How do I count the number of variants per gene from an annotated vcf file?


I generated a vcf file and then annotated it using bcftools.
My header is in the format: Chrom Pos ID Ref Alt Qual Filter Info Format data

and some example data looks like this (most important is the GENE=___ at the end of the INFO section):
chr16 868776 . CGGGGGGGGGGGGC CGGGGGGGGGGGC 61.251 . AB=0.363636;ABP=4.78696;AC=1;AF=0.5;AN=2;AO=4;CIGAR=1M1D12M;DP=11;DPB=11.1429;DPRA=0;EPP=11.6962;EPPR=5.18177;GTI=0;LEN=1;MEANALT=6;MQM=37.5;MQMR=42;NS=1;NUMALT=1;ODDS=5.44144;PAIRED=1;PAIREDR=0;PAO=0;PQA=0;PQR=0;PRO=0;QA=136;QR=32;RO=1;RPL=0;RPP=11.6962;RPPR=5.18177;RPR=4;RUN=1;SAF=4;SAP=11.6962;SAR=0;SRF=1;SRP=5.18177;SRR=0;TYPE=del;technology.ILLUMINA=1;GENE=ENST00000262301.15

How do I group and count variants that have the same gene?

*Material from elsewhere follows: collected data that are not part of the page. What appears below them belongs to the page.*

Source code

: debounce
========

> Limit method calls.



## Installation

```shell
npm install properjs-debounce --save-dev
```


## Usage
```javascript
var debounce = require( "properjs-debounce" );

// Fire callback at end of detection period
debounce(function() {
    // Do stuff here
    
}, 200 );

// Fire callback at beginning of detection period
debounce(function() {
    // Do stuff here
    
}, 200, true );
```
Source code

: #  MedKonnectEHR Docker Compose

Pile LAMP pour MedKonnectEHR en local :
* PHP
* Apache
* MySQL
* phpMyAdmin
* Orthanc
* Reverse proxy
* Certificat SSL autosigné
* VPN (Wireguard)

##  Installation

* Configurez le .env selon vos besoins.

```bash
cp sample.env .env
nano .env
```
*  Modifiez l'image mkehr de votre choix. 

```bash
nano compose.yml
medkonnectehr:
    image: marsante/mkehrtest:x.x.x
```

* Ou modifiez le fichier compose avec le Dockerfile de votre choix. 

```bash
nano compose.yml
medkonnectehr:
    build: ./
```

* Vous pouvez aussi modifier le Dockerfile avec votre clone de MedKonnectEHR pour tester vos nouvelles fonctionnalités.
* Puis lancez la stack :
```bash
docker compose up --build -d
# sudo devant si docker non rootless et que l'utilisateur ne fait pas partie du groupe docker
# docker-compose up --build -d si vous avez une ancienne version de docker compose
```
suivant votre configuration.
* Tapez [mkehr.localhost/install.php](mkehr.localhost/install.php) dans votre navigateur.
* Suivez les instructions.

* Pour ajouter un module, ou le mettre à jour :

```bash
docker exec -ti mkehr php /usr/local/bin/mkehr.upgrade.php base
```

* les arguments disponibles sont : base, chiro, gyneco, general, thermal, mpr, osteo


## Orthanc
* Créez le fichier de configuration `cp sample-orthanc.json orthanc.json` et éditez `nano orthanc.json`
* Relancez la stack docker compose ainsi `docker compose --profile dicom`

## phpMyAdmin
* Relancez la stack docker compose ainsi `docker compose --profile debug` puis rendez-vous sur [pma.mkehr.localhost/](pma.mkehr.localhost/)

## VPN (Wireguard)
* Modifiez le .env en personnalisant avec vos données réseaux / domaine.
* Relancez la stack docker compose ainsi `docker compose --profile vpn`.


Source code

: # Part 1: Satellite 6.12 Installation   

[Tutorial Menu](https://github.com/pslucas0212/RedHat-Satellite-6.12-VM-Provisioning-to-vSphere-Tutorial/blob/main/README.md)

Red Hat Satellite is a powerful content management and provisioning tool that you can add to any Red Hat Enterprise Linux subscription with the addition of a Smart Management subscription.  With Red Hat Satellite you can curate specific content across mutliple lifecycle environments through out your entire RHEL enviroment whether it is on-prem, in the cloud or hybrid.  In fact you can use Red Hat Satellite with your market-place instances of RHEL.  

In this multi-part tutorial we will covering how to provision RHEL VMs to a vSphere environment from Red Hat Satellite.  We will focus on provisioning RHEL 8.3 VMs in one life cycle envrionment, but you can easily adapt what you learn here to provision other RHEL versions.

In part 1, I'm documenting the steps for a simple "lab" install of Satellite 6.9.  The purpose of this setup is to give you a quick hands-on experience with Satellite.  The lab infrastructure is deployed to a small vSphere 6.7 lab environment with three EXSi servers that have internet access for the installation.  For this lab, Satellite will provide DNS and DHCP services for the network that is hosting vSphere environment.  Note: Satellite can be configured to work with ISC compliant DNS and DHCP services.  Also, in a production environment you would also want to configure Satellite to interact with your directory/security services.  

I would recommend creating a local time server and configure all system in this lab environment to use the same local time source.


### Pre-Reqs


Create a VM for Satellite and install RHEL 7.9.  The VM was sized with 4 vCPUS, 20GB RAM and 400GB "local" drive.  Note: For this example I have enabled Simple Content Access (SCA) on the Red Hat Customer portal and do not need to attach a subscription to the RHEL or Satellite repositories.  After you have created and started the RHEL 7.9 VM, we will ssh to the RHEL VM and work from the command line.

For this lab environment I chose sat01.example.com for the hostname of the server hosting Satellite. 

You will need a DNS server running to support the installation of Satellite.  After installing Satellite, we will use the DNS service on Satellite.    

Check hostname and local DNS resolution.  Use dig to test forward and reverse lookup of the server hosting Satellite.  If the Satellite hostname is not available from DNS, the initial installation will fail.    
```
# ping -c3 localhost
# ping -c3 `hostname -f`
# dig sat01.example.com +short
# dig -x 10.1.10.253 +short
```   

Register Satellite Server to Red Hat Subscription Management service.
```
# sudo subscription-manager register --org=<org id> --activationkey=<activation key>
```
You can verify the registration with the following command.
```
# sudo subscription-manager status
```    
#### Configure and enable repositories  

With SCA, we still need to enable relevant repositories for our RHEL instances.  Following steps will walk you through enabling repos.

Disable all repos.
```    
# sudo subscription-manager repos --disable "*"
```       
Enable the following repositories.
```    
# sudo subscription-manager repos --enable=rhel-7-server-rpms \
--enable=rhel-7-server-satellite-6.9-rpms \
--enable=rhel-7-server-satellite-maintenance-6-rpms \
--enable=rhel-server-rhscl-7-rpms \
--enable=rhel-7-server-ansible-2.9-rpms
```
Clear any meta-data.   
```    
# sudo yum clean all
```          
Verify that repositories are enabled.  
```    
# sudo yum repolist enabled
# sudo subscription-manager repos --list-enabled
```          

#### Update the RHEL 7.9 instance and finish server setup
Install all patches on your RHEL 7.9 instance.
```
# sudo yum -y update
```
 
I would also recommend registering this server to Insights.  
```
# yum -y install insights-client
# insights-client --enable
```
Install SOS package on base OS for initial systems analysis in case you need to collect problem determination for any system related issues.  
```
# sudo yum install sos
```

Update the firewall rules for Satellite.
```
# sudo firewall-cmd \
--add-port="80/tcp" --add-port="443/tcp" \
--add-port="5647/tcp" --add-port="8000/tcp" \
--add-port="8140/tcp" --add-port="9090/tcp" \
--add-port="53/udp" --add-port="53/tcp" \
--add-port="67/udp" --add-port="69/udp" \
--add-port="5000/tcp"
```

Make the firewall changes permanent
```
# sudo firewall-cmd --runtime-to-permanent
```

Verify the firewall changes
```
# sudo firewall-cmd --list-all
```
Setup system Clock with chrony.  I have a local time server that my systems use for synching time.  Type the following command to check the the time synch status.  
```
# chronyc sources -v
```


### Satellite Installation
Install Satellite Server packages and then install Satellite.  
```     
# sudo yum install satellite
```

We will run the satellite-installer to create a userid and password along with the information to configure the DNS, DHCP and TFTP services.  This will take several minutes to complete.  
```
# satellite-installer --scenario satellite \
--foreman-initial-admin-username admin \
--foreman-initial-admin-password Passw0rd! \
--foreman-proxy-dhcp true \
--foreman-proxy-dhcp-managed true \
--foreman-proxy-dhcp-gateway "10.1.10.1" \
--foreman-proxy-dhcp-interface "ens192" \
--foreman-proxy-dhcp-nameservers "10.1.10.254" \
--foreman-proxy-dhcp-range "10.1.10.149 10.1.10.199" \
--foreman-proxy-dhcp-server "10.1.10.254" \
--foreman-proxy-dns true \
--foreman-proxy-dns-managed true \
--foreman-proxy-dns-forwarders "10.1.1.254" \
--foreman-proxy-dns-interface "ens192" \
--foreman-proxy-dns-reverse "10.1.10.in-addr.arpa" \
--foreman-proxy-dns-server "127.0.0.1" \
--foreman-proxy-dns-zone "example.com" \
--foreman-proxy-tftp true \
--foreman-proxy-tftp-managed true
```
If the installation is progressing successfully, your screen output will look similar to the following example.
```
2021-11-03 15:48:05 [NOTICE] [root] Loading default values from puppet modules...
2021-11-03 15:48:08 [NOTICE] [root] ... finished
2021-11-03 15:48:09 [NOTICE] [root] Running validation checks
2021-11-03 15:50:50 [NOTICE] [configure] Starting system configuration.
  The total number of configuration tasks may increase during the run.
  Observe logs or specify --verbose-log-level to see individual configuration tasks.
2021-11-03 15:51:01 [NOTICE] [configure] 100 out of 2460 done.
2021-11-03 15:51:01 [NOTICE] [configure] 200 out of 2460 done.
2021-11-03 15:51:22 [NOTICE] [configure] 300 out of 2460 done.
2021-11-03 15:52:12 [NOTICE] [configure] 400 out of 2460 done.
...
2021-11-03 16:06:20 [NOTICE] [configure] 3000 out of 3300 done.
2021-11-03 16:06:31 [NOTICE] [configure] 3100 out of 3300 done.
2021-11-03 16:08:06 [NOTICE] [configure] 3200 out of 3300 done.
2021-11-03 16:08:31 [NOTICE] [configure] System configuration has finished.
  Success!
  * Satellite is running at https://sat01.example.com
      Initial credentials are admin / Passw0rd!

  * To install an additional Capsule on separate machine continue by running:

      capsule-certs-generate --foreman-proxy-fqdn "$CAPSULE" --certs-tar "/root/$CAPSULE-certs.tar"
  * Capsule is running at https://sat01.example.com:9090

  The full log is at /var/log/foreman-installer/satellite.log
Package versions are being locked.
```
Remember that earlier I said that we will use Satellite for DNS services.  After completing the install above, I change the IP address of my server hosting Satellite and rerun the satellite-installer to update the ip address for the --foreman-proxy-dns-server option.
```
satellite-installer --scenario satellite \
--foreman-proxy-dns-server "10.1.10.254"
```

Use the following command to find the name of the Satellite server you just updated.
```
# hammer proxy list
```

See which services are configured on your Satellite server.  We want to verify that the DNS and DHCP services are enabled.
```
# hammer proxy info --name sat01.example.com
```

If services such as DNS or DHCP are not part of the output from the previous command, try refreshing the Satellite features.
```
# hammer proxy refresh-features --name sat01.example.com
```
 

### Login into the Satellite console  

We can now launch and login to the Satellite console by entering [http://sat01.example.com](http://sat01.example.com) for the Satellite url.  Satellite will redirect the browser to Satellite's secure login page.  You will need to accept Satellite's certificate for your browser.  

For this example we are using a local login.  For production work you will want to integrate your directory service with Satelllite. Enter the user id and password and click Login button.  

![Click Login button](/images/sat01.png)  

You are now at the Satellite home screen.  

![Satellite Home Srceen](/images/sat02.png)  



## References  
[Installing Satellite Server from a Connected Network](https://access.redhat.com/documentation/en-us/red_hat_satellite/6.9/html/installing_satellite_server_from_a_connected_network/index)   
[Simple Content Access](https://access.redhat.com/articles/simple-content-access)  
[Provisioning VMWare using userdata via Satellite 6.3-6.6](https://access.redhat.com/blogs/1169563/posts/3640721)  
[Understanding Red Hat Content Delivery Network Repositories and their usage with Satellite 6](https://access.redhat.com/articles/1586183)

Any help would be greatly appreciated.



1 Like

Still need help with this if anyone has any insight!

Hi @gcarson

Try the Gemini tools at Galaxy EU

Tutorials that cover how to use Gemini:

Galaxy Main does not have the latest Gemini tools/indexes for technical reasons. These issues are being addressed. Once done, we’ll add the tools/indexes.


Hi! Sorry for the late reply. from the vcf I used snpeff eff → gemini load → gemini query (with no parameters, just default)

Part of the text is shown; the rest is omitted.